Abstract :
Performance Improvement of Planar Metasurface Antenna Using Composite
Materials
Typical printed microstrip based antennas used in communication systems are less efficient compared to waveguide antennas having limited bandwidth and are fabricated on Commercial of the Shelf (COTS) substrates. Conventional performance of printed microstrip antenna can be improved by using Metasurface on top of microstrip antennas thus providing improvement in gain, bandwidth, frequency re-configuration, aperture efficiency and switchable polarization. The use of COTS based substrates as a metasurface is limited to 2D surfaces and also can be an expensive solution as compared to using low cost Glass Fiber Reinforced Polymers (GFRP) composites.
In this thesis, GFRP based composites are explored which can be used as a metasurface. Multilayer GFRP based composites samples is indigenously manufactured using Vacuum Assisted Resin Transfer Molding (VARTM) technique. E-Glass Fiber mat and peel ply are used as a resin in combination with Bisphenol-A and Araldite epoxy to manufacture GFRP based composite samples. Three GFRP based composite samples (X, Y, Z) of different thicknesses (2.32mm, 2.62mm, 3.2mm) having 5,15 and 25 layers respectively are shortlisted and screened through 200x zoom optical microscopy to qualify these samples for their utility in metasurface application.
Relative Permittivity (εr) and Tangent Loss Factor (tanδ)of these three samples is found by electrical characterization of these GFRP based composite samples. Transmission Reflection Line Method (TRLM) is used for extracting the S-parameters of these samples. In the TRL method, two C-band endlauch coax to waveguide adapters are. required which is also indigenously designed with a fractional bandwidth of 39.6% using three step impedance transformer matching technique and optimized through Quasi Newton Algorithm. Extracted S-parameters of these GFRP composite samples were uniform and smooth throughout the measured frequency range from 5.4 to 5.9 which validates smooth and precise manufacturing of these GFRP samples.
Using these extracted S-parameters, two conversion methods, Nicholson-Ross-Weir (NRW) and New Non Iterative (NNI) are used for calculating the relative permittivity and dielectric loss tangent. Sample X having a thickness of 2.32mm with 05 number of E-glass fiber mat layers gives a calculated lowest relative permittivity value of 4.6 at 5.5 GHz and is short listed for metasurface antenna design application.
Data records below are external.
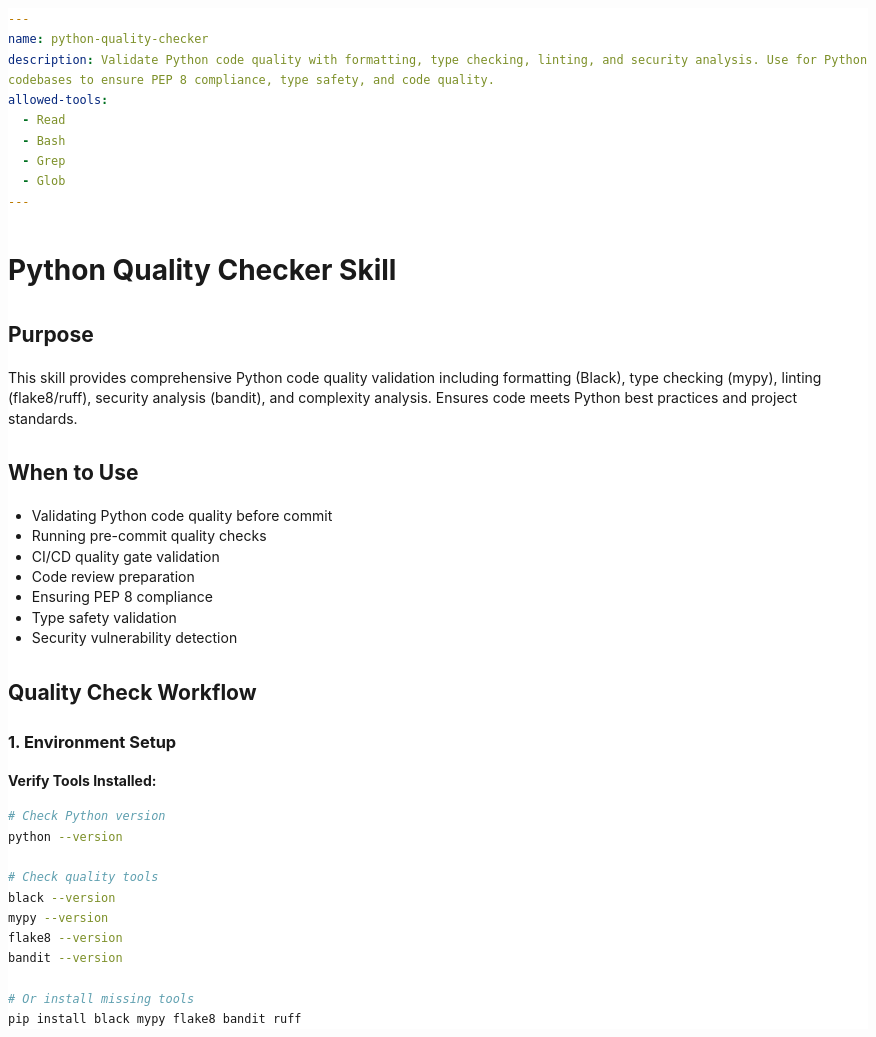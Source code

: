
 ```yaml
---
name: python-quality-checker
description: Validate Python code quality with formatting, type checking, linting, and security analysis. Use for Python codebases to ensure PEP 8 compliance, type safety, and code quality.
allowed-tools:
  - Read
  - Bash
  - Grep
  - Glob
---
```


# Python Quality Checker Skill

## Purpose

This skill provides comprehensive Python code quality validation including formatting (Black), type checking (mypy), linting (flake8/ruff), security analysis (bandit), and complexity analysis. Ensures code meets Python best practices and project standards.

## When to Use

- Validating Python code quality before commit
- Running pre-commit quality checks
- CI/CD quality gate validation
- Code review preparation
- Ensuring PEP 8 compliance
- Type safety validation
- Security vulnerability detection

## Quality Check Workflow

### 1. Environment Setup

**Verify Tools Installed:**
```bash
# Check Python version
python --version

# Check quality tools
black --version
mypy --version
flake8 --version
bandit --version

# Or install missing tools
pip install black mypy flake8 bandit ruff
```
C-band microstrip patch antenna is initially designed, optimized, manufactured and tested with a net gain value of 7.5 dBi. Then, GFRP based metasurface patch antenna is designed, optimized and tested showing a net gain value of 9.7 dBi with a gain enhancement of 2.2 dB (30%). An additional layer of plain GFRP sample is added up on top of the metasurface patch antenna showing a net gain value of 10.4 dBi with a gain enhancement of 2.9 dB (39%). This resulted in an overall gain enhancement of 39% as compared to a simple microstrip patch antenna.
The same metasurface design approach is repeated for a 2 x 4 C-band planar patch array antenna. In GFRP based planar metasurface patch array antenna overall gain enhancement of 16% is observed. In the end, GFRP based composites have shown some very promising results for future utilization in metasurface antenna applications. GFRP based metasurface has the potential of utilized in various antenna applications including but not limited to commercial airplane weather and surveillance radar, unmanned air vehicle, satellite telemetry and telecommand antenna, etc.